Grace Monroe (Alfhild) and Teddy Robson (Olaf) Credit: ottisdotter
Rebekka Magnúsdóttir (Lady Kirsten) Credit: ottisdotter
Che Watson (Lord Arne) Credit: ottisdotter

In a fluent 1921 translation by Anders Orbeck, the theatre company Ottisdotter gives a clear, accessible performance of Olaf, a naturalistic romance which makes an occasional dash into melodrama.

It lets us glimpse some of the themes that were later to figure prominently in Ibsen’s great plays. There is the individual struggling against the chains of tradition. Women are shown asserting themselves. There is also the unsettling context of a mountainous and mysterious landscape.

However, first staged in 1857 when the twenty-nine-year-old Ibsen was still developing his ability as a writer, the play has many weaknesses.
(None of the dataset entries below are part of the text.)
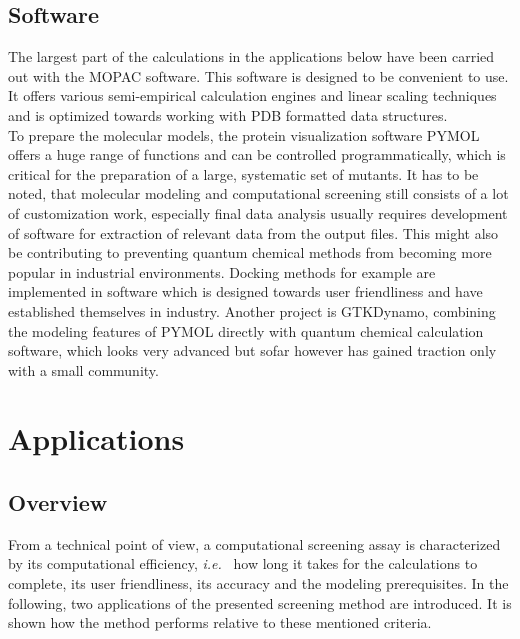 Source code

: \subsection{Software}\label{sec:software}
The largest part of the calculations in the applications below have been carried out with the MOPAC software\cite{stewart1990mopac}.
This software is designed to be convenient to use.
It offers various semi-empirical calculation engines and linear scaling techniques and is optimized towards working with PDB formatted data structures.\\
To prepare the molecular models, the protein visualization software PYMOL\cite{PyMOLu} offers a huge range of functions and can be controlled programmatically, which is critical for the preparation of a large, systematic set of mutants.
It has to be noted, that molecular modeling and computational screening still consists of a lot of customization work, especially final data analysis usually requires development of software for extraction of relevant data from the output files.
This might also be contributing to preventing quantum chemical methods from becoming more popular in industrial environments.
Docking methods for example are implemented in software which is designed towards user friendliness and have established themselves in industry\cite{goodsell1996automated}.
Another project is GTKDynamo, combining the modeling features of PYMOL directly with quantum chemical calculation software, which looks very advanced but sofar however has gained traction only with a small community\cite{bachega2013gtkdynamo}.




\section{Applications}\label{sec:apps}

\subsection{Overview}\label{sec:overview}
From a technical point of view, a computational screening assay is characterized by its computational efficiency, \textit{i.e. } how long it takes for the calculations to complete, its user friendliness, its accuracy and the modeling prerequisites.
In the following, two applications of the presented screening method are introduced.
It is shown how the method performs relative to these mentioned criteria.

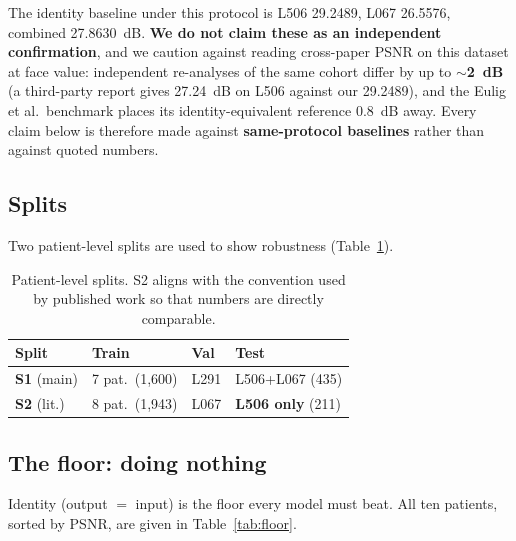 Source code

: \documentclass[conference]{IEEEtran}
\begin{document}
The identity baseline under this protocol is L506 29.2489, L067 26.5576,
combined 27.8630~dB. \textbf{We do not claim these as an independent
confirmation}, and we caution against reading cross-paper PSNR on this dataset at
face value: independent re-analyses of the same cohort differ by up to
\textbf{$\sim$2~dB} (a third-party report gives 27.24~dB on L506 against our
29.2489), and the Eulig et al.\ benchmark places its identity-equivalent
reference 0.8~dB away. Every claim below is therefore made against
\textbf{same-protocol baselines} rather than against quoted numbers.

\subsection{Splits}
Two patient-level splits are used to show robustness
(Table~\ref{tab:splits}).

\begin{table}[t]
\centering
\caption{Patient-level splits. S2 aligns with the convention used by published
work so that numbers are directly comparable.}
\label{tab:splits}
\small
\begin{tabular}{@{}llll@{}}
\toprule
Split & Train & Val & Test\\
\midrule
\textbf{S1} (main) & 7 pat.\ (1,600) & L291 & L506+L067 (435)\\
\textbf{S2} (lit.) & 8 pat.\ (1,943) & L067 & \textbf{L506 only} (211)\\
\bottomrule
\end{tabular}
\end{table}

\subsection{The floor: doing nothing}
Identity (output $=$ input) is the floor every model must beat. All ten
patients, sorted by PSNR, are given in Table~\ref{tab:floor}.
\end{document}

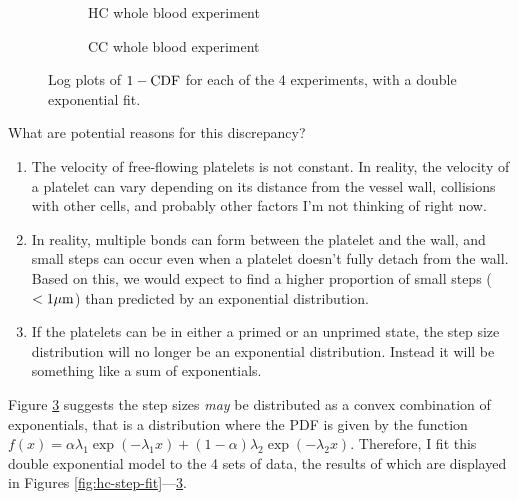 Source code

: \documentclass{article}
\newcommand{\tn}{\textnormal}
\begin{document}
\begin{figure}
\begin{subfigure}{0.48\textwidth}
    \caption{HC whole blood experiment}
    \label{fig:log-cdf-hcwhole}
  \end{subfigure}
  \hfill
  \begin{subfigure}{0.48\textwidth}
    \caption{CC whole blood experiment}
    \label{fig:log-cdf-ccwhole}
  \end{subfigure}
  \caption{Log plots of $1 - \tn{CDF}$ for each of the 4 experiments,
    with a double exponential fit.}
  \label{fig:semilogy-cdf}
\end{figure}

What are potential reasons for this discrepancy?
\begin{enumerate}
\item The velocity of free-flowing platelets is not constant. In
  reality, the velocity of a platelet can vary depending on its
  distance from the vessel wall, collisions with other cells, and
  probably other factors I'm not thinking of right now.
\item In reality, multiple bonds can form between the platelet and the
  wall, and small steps can occur even when a platelet doesn't fully
  detach from the wall. Based on this, we would expect to find a
  higher proportion of small steps ($< 1 \mu\tn{m}$) than predicted by
  an exponential distribution.
\item If the platelets can be in either a primed or an unprimed state,
  the step size distribution will no longer be an exponential
  distribution. Instead it will be something like a sum of
  exponentials.
\end{enumerate}

Figure \ref{fig:semilogy-cdf} suggests the step sizes \emph{may} be
distributed as a convex combination of exponentials, that is a
distribution where the PDF is given by the function $f(x) = \alpha
\lambda_1 \exp(-\lambda_1 x) + (1 - \alpha) \lambda_2 \exp(-\lambda_2
x).$ Therefore, I fit this double exponential model to the 4 sets of
data, the results of which are displayed in Figures
\ref{fig:hc-step-fit}---\ref{fig:semilogy-cdf}.
\end{document}
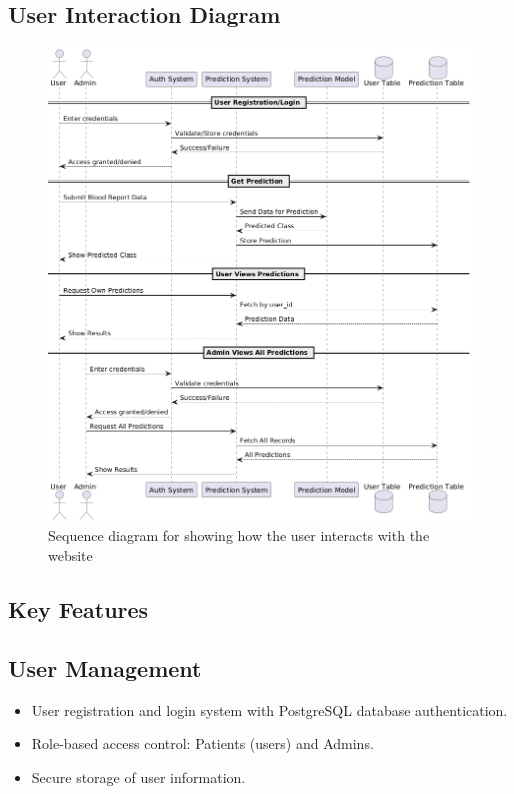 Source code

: \subsection{User Interaction Diagram}
\begin{figure}[htbp]
  \begin{center}
    \includegraphics[width=\textwidth]{figures/sequence-diagram.png}
  \end{center}
  \caption{Sequence diagram for showing how the user interacts with the website}\label{fig:sequence-diagram}
\end{figure}

\subsection{Key Features}
\subsection*{User Management}
\begin{itemize}
    \item User registration and login system with PostgreSQL database authentication.
    \item Role-based access control: Patients (users) and Admins.
    \item Secure storage of user information.
\end{itemize}

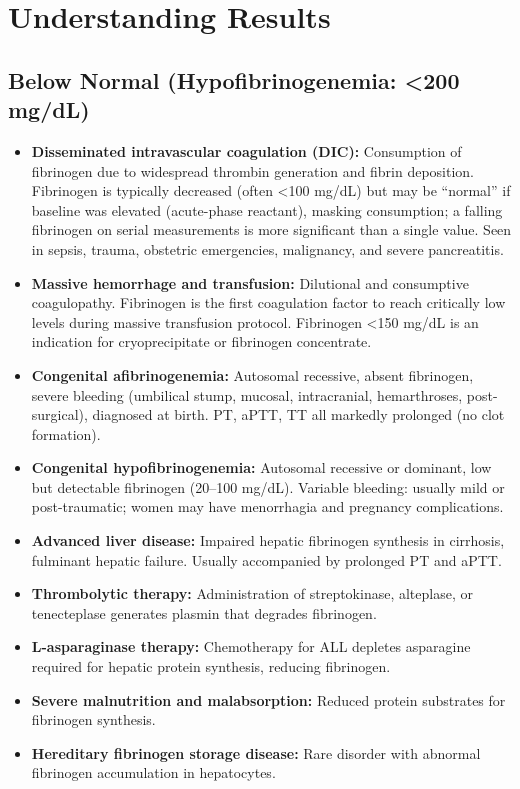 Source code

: \section*{Understanding Results}

\subsection*{Below Normal (Hypofibrinogenemia: <200 mg/dL)}
\begin{itemize}
  \item \textbf{Disseminated intravascular coagulation (DIC):} Consumption of fibrinogen due to widespread thrombin generation and fibrin deposition. Fibrinogen is typically decreased (often <100 mg/dL) but may be ``normal'' if baseline was elevated (acute-phase reactant), masking consumption; a falling fibrinogen on serial measurements is more significant than a single value. Seen in sepsis, trauma, obstetric emergencies, malignancy, and severe pancreatitis.
  \item \textbf{Massive hemorrhage and transfusion:} Dilutional and consumptive coagulopathy. Fibrinogen is the first coagulation factor to reach critically low levels during massive transfusion protocol. Fibrinogen <150 mg/dL is an indication for cryoprecipitate or fibrinogen concentrate.
  \item \textbf{Congenital afibrinogenemia:} Autosomal recessive, absent fibrinogen, severe bleeding (umbilical stump, mucosal, intracranial, hemarthroses, post-surgical), diagnosed at birth. PT, aPTT, TT all markedly prolonged (no clot formation).
  \item \textbf{Congenital hypofibrinogenemia:} Autosomal recessive or dominant, low but detectable fibrinogen (20--100 mg/dL). Variable bleeding: usually mild or post-traumatic; women may have menorrhagia and pregnancy complications.
  \item \textbf{Advanced liver disease:} Impaired hepatic fibrinogen synthesis in cirrhosis, fulminant hepatic failure. Usually accompanied by prolonged PT and aPTT.
  \item \textbf{Thrombolytic therapy:} Administration of streptokinase, alteplase, or tenecteplase generates plasmin that degrades fibrinogen.
  \item \textbf{L-asparaginase therapy:} Chemotherapy for ALL depletes asparagine required for hepatic protein synthesis, reducing fibrinogen.
  \item \textbf{Severe malnutrition and malabsorption:} Reduced protein substrates for fibrinogen synthesis.
  \item \textbf{Hereditary fibrinogen storage disease:} Rare disorder with abnormal fibrinogen accumulation in hepatocytes.
\end{itemize}

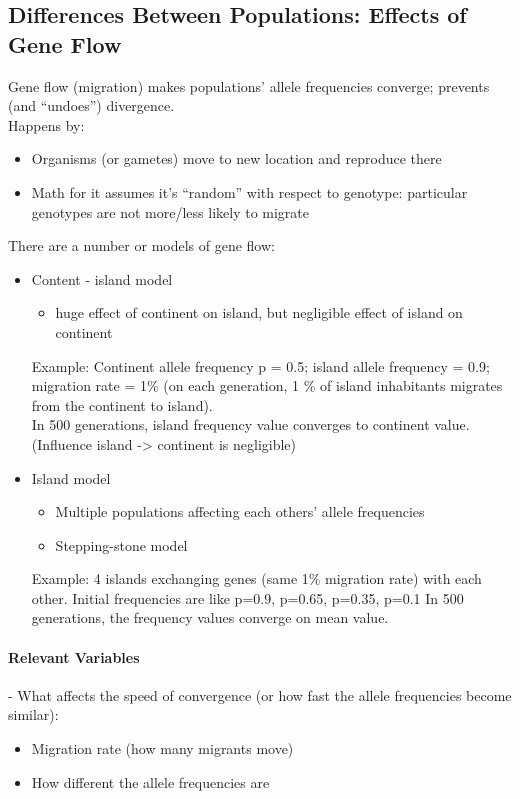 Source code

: \documentclass{scrartcl}
\begin{document}
\subsection{Differences Between Populations: Effects of Gene Flow}
\label{sec:06-5}
Gene flow (migration) makes populations' allele frequencies converge; prevents (and ``undoes'') divergence.\\
Happens by:
\begin{itemize}
\item Organisms (or gametes) move to new location and reproduce there
\item Math for it assumes it's ``random'' with respect to genotype: particular genotypes are not more/less likely to migrate
\end{itemize}
There are a number or models of gene flow:
\begin{itemize}
\item Content - island model
  \begin{itemize}
  \item huge effect of continent on island, but negligible effect of island on continent
  \end{itemize}
  Example: Continent allele frequency p = 0.5; island allele frequency = 0.9; migration rate = 1\% (on each generation, 1 \% of island inhabitants migrates from the continent to island).\\
  In 500 generations, island frequency value converges to continent value.
  (Influence island -> continent is negligible)
\item Island model
  \begin{itemize}
  \item Multiple populations affecting each others' allele frequencies
  \item Stepping-stone model
  \end{itemize}
  Example: 4 islands exchanging genes (same 1\% migration rate) with each other.
  Initial frequencies are like p=0.9, p=0.65, p=0.35, p=0.1
  In 500 generations, the frequency values converge on mean value.
\end{itemize}

\paragraph{Relevant Variables}
- What affects the speed of convergence (or how fast the allele frequencies become similar):
\begin{itemize}
\item Migration rate (how many migrants move)
\item How different the allele frequencies are
\end{itemize}
\end{document}
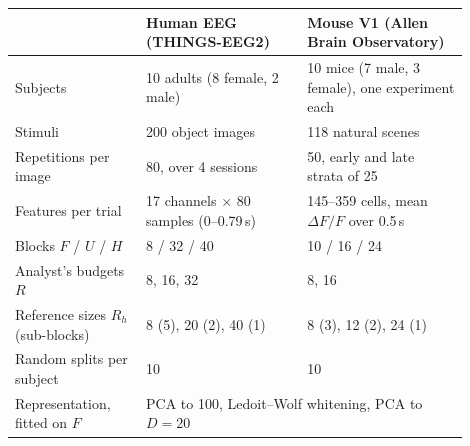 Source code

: \begin{tabular}{p{0.26\linewidth}p{0.32\linewidth}p{0.32\linewidth}}
\toprule
 & Human EEG (THINGS-EEG2) & Mouse V1 (Allen Brain Observatory) \\
\midrule
Subjects & 10 adults (8 female, 2 male) & 10 mice (7 male, 3 female), one experiment each \\
Stimuli & 200 object images & 118 natural scenes \\
Repetitions per image & 80, over 4 sessions & 50, early and late strata of 25 \\
Features per trial & 17 channels $\times$ 80 samples (0--0.79\,s) & 145--359 cells, mean $\Delta F/F$ over 0.5\,s \\
Blocks $F$ / $U$ / $H$ & 8 / 32 / 40 & 10 / 16 / 24 \\
Analyst's budgets $R$ & 8, 16, 32 & 8, 16 \\
Reference sizes $R_h$ (sub-blocks) & 8 (5), 20 (2), 40 (1) & 8 (3), 12 (2), 24 (1) \\
Random splits per subject & 10 & 10 \\
Representation, fitted on $F$ & \multicolumn{2}{l}{PCA to 100, Ledoit--Wolf whitening, PCA to $D=20$} \\
\bottomrule
\end{tabular}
It takes too long to say very little in a not very interesting manner. The company has made some sensitive cuts to the text but it still runs close to two and a half hours

It depicts four young people trapped in a dilemma.

Lord Arne Of Guldvik (Che Watson) has arranged for his daughter Ingeborg( Sarah Madden) to marry Olaf (Teddy Robson) the son of Lady Kirsten Liljekrans (Rebekka Magnúsdóttir). The problem is that Olaf loves (in a dreamy, otherworldly way) Alfhild (Grace Monroe) who lives with her father among the barren wastes of the mountains and Ingeborg loves the family servant Hemming (Joe Lewis).

As Lord Arne (Che Watson) brings Ingeborg to the wedding, he learns that Olaf has gone missing. He already has his doubts about the grand family they are marrying into. For a start, they drink wine and he drinks ale.

There is a gentle, comic tilt to the play that never takes itself too seriously. The light, frothy story with its two-dimensional characters simply follows a predictable romantic formula.

And that probably contributes to the lack of dramatic tension.

All the same, it will no doubt appeal to Ibsen enthusiasts and those who like their theatre to be a slow-moving affair.